- _Task statement_
Every record below needs to be written out exactly, apart from the pictures.

━━ Data extracts

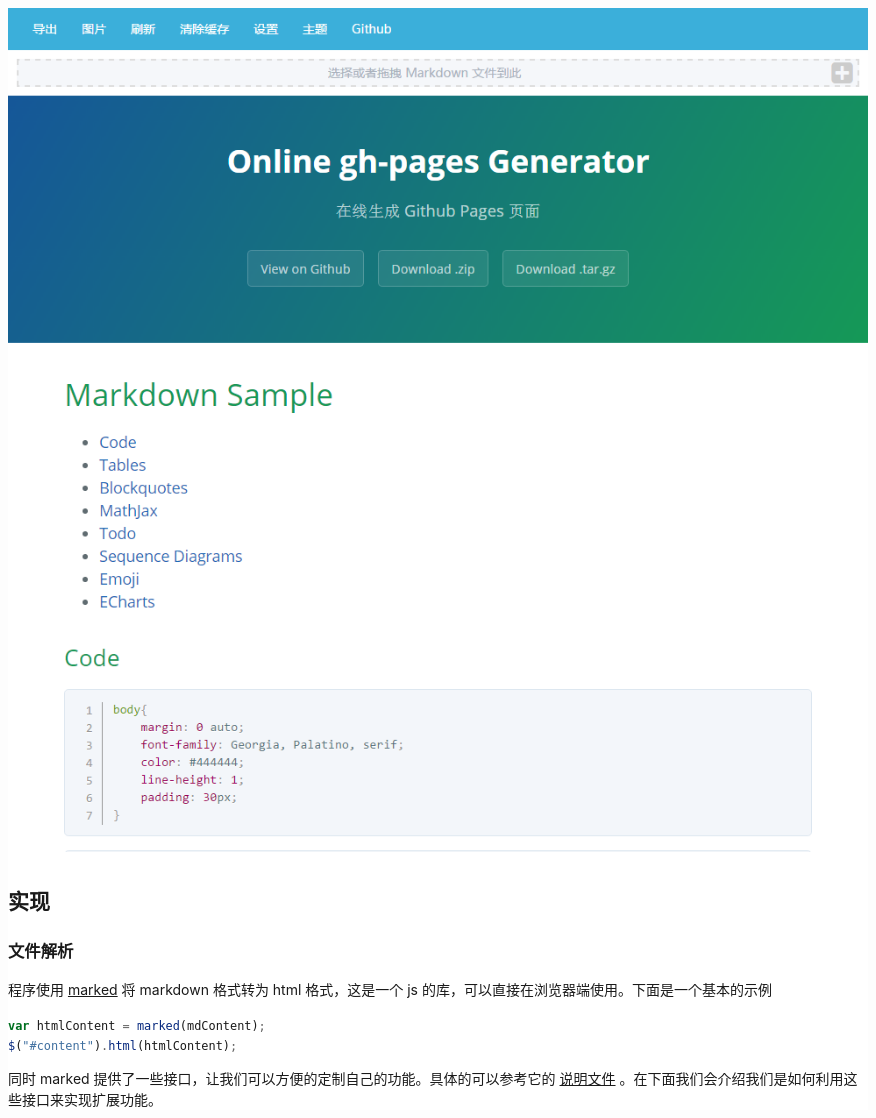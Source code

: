 ![](/images/markdown/003.png)

## 实现
### 文件解析
程序使用 [marked](https://github.com/chjj/marked) 将 markdown 格式转为 html 格式，这是一个 js 的库，可以直接在浏览器端使用。下面是一个基本的示例
```js
var htmlContent = marked(mdContent);
$("#content").html(htmlContent);
```
同时 marked 提供了一些接口，让我们可以方便的定制自己的功能。具体的可以参考它的 [说明文件](https://github.com/chjj/marked) 。在下面我们会介绍我们是如何利用这些接口来实现扩展功能。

━━━━

- _Output of the exercise_
Source code

: ![](/images/markdown/003.png)

## 实现
### 文件解析
程序使用 [marked](https://github.com/chjj/marked) 将 markdown 格式转为 html 格式，这是一个 js 的库，可以直接在浏览器端使用。下面是一个基本的示例
```js
var htmlContent = marked(mdContent);
$("#content").html(htmlContent);
```
同时 marked 提供了一些接口，让我们可以方便的定制自己的功能。具体的可以参考它的 [说明文件](https://github.com/chjj/marked) 。在下面我们会介绍我们是如何利用这些接口来实现扩展功能。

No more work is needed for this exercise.